(Recorded data)
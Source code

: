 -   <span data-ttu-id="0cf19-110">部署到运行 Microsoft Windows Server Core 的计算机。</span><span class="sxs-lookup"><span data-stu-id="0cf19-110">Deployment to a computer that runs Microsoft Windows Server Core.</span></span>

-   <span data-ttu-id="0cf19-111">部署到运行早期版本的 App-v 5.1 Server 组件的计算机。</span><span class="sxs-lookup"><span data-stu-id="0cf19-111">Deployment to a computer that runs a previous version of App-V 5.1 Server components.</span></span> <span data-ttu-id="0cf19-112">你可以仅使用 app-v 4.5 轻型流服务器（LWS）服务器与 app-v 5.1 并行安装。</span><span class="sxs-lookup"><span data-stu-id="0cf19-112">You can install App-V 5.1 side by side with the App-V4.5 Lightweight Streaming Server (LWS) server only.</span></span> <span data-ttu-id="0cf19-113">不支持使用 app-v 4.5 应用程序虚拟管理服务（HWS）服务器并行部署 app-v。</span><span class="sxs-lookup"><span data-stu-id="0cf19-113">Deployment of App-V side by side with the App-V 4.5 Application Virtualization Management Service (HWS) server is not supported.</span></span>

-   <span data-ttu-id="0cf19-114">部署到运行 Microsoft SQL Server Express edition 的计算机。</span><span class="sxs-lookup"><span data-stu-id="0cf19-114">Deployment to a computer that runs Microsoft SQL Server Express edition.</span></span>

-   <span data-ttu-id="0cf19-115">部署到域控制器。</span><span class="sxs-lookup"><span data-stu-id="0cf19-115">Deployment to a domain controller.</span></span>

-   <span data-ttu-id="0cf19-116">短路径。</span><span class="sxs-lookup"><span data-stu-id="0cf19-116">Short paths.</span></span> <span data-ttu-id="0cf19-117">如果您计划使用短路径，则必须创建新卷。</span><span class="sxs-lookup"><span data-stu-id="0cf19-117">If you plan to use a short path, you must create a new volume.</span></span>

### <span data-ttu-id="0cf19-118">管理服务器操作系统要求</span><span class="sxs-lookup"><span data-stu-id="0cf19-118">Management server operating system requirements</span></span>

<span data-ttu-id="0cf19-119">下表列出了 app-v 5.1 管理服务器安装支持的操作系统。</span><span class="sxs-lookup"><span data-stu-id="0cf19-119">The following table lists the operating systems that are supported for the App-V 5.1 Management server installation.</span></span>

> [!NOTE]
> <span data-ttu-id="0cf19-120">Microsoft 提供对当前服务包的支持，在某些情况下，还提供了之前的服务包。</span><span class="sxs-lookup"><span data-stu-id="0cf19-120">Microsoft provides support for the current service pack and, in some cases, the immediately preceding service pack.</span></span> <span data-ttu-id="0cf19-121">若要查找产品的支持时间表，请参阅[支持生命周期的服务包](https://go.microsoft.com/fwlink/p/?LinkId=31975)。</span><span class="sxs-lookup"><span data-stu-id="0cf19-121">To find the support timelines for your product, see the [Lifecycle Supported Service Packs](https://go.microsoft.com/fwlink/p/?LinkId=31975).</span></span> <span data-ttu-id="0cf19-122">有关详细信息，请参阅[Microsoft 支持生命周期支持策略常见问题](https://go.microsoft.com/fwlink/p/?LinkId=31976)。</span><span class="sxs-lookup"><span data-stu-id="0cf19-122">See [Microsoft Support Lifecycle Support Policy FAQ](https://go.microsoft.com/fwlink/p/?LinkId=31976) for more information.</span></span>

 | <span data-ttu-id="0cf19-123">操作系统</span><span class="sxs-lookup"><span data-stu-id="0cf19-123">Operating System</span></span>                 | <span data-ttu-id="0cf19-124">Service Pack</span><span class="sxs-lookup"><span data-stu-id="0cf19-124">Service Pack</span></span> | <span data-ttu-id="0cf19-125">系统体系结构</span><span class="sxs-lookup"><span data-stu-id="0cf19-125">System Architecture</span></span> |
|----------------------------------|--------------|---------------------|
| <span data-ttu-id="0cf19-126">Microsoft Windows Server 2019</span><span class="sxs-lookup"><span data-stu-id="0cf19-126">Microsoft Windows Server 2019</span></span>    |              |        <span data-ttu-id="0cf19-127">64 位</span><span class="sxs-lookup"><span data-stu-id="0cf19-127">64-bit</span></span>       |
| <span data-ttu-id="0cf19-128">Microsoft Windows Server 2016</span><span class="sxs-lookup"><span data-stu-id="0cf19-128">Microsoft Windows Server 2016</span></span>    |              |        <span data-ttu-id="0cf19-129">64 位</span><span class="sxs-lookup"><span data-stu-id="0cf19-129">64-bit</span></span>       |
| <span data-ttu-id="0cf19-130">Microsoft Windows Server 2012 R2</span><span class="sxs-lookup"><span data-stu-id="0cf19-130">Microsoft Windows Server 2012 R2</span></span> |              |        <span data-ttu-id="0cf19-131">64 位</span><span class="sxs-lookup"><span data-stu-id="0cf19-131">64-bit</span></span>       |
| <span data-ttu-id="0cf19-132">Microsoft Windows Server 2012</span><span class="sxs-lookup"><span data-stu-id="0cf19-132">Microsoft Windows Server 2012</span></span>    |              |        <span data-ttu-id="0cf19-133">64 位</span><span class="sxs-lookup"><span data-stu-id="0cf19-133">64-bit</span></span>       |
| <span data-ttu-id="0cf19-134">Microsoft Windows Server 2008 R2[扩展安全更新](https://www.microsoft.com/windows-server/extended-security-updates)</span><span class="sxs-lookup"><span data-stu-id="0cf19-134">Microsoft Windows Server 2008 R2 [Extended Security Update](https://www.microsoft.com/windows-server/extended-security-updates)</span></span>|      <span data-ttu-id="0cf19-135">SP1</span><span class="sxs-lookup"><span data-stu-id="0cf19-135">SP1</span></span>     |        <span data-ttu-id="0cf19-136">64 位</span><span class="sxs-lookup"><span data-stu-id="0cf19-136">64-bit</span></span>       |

> [Exercise instructions]
Your task is to quote, without any alteration, the lines running from the top of the records to the line that holds "is not supported.</span></span>", both included.

> [Exercise solution]
Source code

: -   <span data-ttu-id="0cf19-110">部署到运行 Microsoft Windows Server Core 的计算机。</span><span class="sxs-lookup"><span data-stu-id="0cf19-110">Deployment to a computer that runs Microsoft Windows Server Core.</span></span>

-   <span data-ttu-id="0cf19-111">部署到运行早期版本的 App-v 5.1 Server 组件的计算机。</span><span class="sxs-lookup"><span data-stu-id="0cf19-111">Deployment to a computer that runs a previous version of App-V 5.1 Server components.</span></span> <span data-ttu-id="0cf19-112">你可以仅使用 app-v 4.5 轻型流服务器（LWS）服务器与 app-v 5.1 并行安装。</span><span class="sxs-lookup"><span data-stu-id="0cf19-112">You can install App-V 5.1 side by side with the App-V4.5 Lightweight Streaming Server (LWS) server only.</span></span> <span data-ttu-id="0cf19-113">不支持使用 app-v 4.5 应用程序虚拟管理服务（HWS）服务器并行部署 app-v。</span><span class="sxs-lookup"><span data-stu-id="0cf19-113">Deployment of App-V side by side with the App-V 4.5 Application Virtualization Management Service (HWS) server is not supported.</span></span>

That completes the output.